Politisi Muda yang Bertarung dalam Pesta Demokrasi Harus Menjadi Aktor Sosial, Bukan Politisi Spanduk
Aktor sosial adalah orang yang ikhlas dan konsisten mendesain gerakan-gerakan sosial pemerdayaan masyarakatnya. Selalu datang menawarkan solusi-solusi alternative terhadap pemecahan masalah sosial masyarakat, dan aktor sosial tidak pernah absen disaat rakyat membutuhkan pemikirannya.

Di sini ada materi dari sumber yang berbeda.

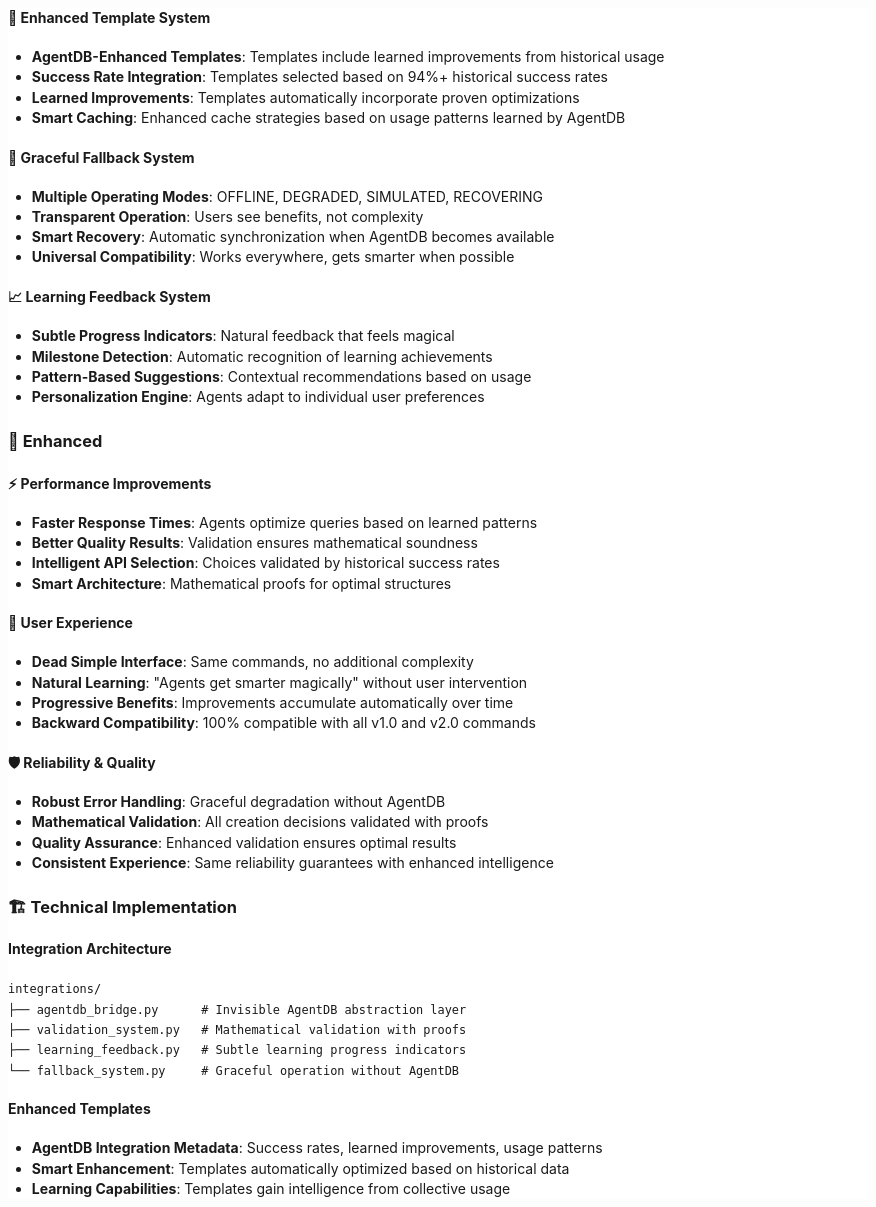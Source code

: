 #### 🎨 **Enhanced Template System**
- **AgentDB-Enhanced Templates**: Templates include learned improvements from historical usage
- **Success Rate Integration**: Templates selected based on 94%+ historical success rates
- **Learned Improvements**: Templates automatically incorporate proven optimizations
- **Smart Caching**: Enhanced cache strategies based on usage patterns learned by AgentDB

#### 🔄 **Graceful Fallback System**
- **Multiple Operating Modes**: OFFLINE, DEGRADED, SIMULATED, RECOVERING
- **Transparent Operation**: Users see benefits, not complexity
- **Smart Recovery**: Automatic synchronization when AgentDB becomes available
- **Universal Compatibility**: Works everywhere, gets smarter when possible

#### 📈 **Learning Feedback System**
- **Subtle Progress Indicators**: Natural feedback that feels magical
- **Milestone Detection**: Automatic recognition of learning achievements
- **Pattern-Based Suggestions**: Contextual recommendations based on usage
- **Personalization Engine**: Agents adapt to individual user preferences

### 🚀 **Enhanced**

#### ⚡ **Performance Improvements**
- **Faster Response Times**: Agents optimize queries based on learned patterns
- **Better Quality Results**: Validation ensures mathematical soundness
- **Intelligent API Selection**: Choices validated by historical success rates
- **Smart Architecture**: Mathematical proofs for optimal structures

#### 🎯 **User Experience**
- **Dead Simple Interface**: Same commands, no additional complexity
- **Natural Learning**: "Agents get smarter magically" without user intervention
- **Progressive Benefits**: Improvements accumulate automatically over time
- **Backward Compatibility**: 100% compatible with all v1.0 and v2.0 commands

#### 🛡️ **Reliability & Quality**
- **Robust Error Handling**: Graceful degradation without AgentDB
- **Mathematical Validation**: All creation decisions validated with proofs
- **Quality Assurance**: Enhanced validation ensures optimal results
- **Consistent Experience**: Same reliability guarantees with enhanced intelligence

### 🏗️ **Technical Implementation**

#### Integration Architecture
```
integrations/
├── agentdb_bridge.py      # Invisible AgentDB abstraction layer
├── validation_system.py   # Mathematical validation with proofs
├── learning_feedback.py   # Subtle learning progress indicators
└── fallback_system.py     # Graceful operation without AgentDB
```

#### Enhanced Templates
- **AgentDB Integration Metadata**: Success rates, learned improvements, usage patterns
- **Smart Enhancement**: Templates automatically optimized based on historical data
- **Learning Capabilities**: Templates gain intelligence from collective usage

Dengan ikhlas membantu masyarakat, tanpa ada target-target lainnya.
“Pengangkatan
tokoh-tokoh politik adalah suatu transformasi seleksi terhadap anggota-anggota
masyarakat dari berbagai sub-kultur, keagamaan, status, kelas, dan atas dasar
isme-isme kesukuan dan kualifikasi tertentu, yang kemudian memperkenalkan
mereka pada peranan-peranan khusus dalam sistem politik,” (Lester G Seligman)
Apakah anda
seorang politisi yang hendak maju pada pertarungan politik, baik pemilihan
calon legislative dan bahkan pemilihan bupati, walikota, gubernur serta
presiden ? Amin, semoga anda adalah orang yang sedang berjuang dijalan politik
untuk menyuarakan suara dan kepentingan masyarakat.
Tahun politik
2018 dan 2019 mungkin menjadi pertarungan kaum muda yang baru mencoba berjuang
di jalur politik bersama dengan partai yang mereka percaya. Akhir-akhir ini
memang semakin sadar kaum muda untuk terlibat dalam pemilihan legislatif, yakni
pemilihan menjadi anggota DPRD, DPR, DPD RI, atau bahkan di tingkat provinsi,
walikota, atau bupati.
Pertarungan
politik pada pemilihan umum 2019 mungkin menjadi contoh khususnya anak muda
yang akan ikut menjadi calon legislator muda. Berikut ada beberapa tokoh muda
yang akan maju dalam pemilihan umum pada tahun 2019.
Gadis Bunga
Cynintia. Mahasiswi Fakultas Ilmu Sosial dan Ilmu Politik Universitas Islam
Riau (UIR). Umurnya baru 19 tahun. Bunga Sapaan akrabnya. Ia adalah warga Kecamatan
Tenayan Raya, Kota Pekanbaru.
Maju sebagai
Bakal Calon Legislatif (Bacaleg) termuda yang akan ikut memeriahkan Pemilihan
Legislatif (Pileg) 2019. Ia mendaftar dan mengembalikan formulir resmi pada
Senin (23/4/2018) sebagai Bacaleg untuk DPRD Kota Pekanbaru daerah pemilihan
(dapil) III, Tenayan Raya-Sail. Maju bersama Partai Kebangkitan Bangsa (PKB).
"Benar,
saya akan maju di Pemilihan Calon Legislatif di tahun 2019 nantinya. Saya
berharap dukungan dan doa dari semua masyarakat, khususnya para anak muda. Kita
buktikan kalau anak muda mampu untuk berbakti bagi masyarakat lewat jalur
politik," kata Bunga, seperti dikutip pada halaman Tribunpekanbaru.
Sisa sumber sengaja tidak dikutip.